_Instructions to follow_
Tally up the lines below that include the word "data". Answer with the number alone.

Saved entries

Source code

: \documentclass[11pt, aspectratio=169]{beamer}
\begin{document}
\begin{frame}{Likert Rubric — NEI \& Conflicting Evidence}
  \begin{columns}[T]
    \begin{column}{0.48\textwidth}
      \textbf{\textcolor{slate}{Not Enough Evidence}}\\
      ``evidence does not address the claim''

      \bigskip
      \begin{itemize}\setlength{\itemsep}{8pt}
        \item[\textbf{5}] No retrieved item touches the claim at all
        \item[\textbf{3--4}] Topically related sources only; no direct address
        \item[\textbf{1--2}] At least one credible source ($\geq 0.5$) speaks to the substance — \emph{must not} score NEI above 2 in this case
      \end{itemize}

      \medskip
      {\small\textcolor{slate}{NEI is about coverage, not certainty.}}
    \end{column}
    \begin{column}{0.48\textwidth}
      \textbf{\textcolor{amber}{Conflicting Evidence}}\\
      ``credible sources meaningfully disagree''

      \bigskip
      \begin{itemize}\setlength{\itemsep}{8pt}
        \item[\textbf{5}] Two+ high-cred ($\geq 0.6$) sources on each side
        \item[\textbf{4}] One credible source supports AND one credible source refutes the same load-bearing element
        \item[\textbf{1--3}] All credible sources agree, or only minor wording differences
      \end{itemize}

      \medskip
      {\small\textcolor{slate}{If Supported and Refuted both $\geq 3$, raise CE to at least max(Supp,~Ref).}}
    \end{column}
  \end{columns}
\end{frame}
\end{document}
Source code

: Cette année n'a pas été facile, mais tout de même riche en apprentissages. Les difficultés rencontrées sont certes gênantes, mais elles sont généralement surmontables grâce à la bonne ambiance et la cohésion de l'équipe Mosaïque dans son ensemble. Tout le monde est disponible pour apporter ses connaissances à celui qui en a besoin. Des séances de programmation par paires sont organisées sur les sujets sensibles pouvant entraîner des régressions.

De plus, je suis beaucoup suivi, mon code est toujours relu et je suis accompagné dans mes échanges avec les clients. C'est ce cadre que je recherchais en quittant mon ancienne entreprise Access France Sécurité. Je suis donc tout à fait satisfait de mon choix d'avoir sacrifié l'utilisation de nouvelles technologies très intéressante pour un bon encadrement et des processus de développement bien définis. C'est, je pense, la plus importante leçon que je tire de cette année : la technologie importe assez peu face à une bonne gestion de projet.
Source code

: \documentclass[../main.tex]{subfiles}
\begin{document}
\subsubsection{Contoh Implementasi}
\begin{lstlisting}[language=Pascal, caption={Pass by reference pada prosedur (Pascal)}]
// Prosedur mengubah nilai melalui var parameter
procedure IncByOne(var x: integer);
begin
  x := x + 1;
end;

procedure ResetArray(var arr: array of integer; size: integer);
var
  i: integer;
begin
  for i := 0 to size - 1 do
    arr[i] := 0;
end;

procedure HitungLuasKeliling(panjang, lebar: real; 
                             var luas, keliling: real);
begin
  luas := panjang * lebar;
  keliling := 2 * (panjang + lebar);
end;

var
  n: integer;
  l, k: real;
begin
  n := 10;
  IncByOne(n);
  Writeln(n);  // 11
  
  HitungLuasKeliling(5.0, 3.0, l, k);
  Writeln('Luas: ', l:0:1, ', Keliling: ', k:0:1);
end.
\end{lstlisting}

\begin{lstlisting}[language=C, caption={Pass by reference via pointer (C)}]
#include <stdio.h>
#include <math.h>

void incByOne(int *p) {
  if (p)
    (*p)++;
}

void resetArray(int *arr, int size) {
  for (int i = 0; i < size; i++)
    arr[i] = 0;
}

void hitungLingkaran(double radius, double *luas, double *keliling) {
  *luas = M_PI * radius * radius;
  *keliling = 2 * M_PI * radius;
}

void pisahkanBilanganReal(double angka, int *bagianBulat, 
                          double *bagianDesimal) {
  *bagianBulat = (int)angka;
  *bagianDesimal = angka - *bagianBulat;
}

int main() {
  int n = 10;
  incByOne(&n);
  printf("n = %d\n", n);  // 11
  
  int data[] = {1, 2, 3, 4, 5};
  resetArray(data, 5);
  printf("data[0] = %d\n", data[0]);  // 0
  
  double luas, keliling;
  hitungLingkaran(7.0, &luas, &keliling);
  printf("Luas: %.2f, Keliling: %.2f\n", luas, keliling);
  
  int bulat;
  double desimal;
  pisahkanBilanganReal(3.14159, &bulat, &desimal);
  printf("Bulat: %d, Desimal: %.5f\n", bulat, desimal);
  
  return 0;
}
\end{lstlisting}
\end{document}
* * *
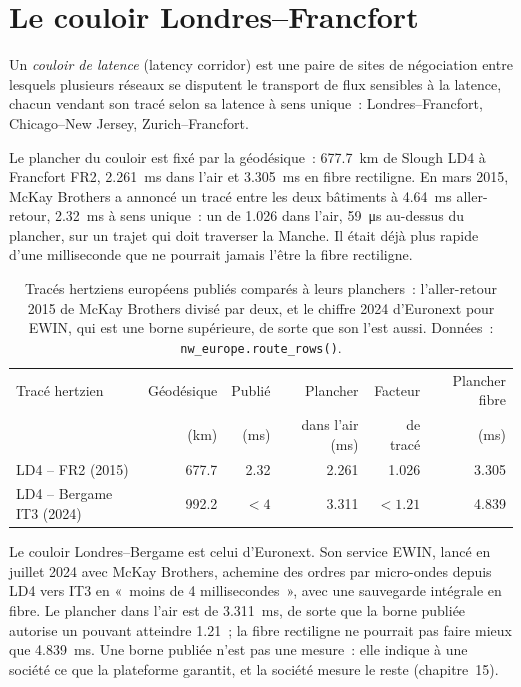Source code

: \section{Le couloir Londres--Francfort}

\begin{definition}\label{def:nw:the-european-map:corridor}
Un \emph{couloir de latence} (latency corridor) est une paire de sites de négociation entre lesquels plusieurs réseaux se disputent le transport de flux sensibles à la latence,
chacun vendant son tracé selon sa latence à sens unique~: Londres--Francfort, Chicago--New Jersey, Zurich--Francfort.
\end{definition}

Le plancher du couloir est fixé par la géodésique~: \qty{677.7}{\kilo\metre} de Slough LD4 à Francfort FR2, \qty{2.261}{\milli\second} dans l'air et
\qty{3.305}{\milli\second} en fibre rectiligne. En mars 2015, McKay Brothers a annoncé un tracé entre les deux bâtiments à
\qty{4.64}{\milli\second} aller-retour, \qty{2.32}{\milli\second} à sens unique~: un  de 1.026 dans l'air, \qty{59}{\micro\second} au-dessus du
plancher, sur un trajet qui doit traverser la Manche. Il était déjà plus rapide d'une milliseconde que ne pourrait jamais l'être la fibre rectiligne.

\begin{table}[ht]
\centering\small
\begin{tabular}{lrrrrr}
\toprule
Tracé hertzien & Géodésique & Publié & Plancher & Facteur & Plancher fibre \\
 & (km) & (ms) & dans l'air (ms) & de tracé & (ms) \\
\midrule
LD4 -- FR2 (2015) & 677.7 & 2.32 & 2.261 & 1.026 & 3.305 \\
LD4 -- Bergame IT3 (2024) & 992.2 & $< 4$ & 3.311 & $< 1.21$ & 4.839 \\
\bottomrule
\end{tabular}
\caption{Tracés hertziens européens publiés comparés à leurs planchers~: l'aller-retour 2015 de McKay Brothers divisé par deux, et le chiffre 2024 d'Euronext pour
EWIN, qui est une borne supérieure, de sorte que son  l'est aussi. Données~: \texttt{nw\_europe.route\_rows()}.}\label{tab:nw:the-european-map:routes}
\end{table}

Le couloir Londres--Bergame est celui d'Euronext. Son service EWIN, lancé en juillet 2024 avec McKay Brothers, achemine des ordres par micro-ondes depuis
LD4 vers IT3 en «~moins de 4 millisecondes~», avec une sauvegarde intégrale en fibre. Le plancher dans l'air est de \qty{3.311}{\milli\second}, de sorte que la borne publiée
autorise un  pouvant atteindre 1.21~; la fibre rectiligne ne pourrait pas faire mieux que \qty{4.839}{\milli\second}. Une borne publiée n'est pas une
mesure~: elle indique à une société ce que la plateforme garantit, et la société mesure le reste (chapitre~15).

_The answer_
3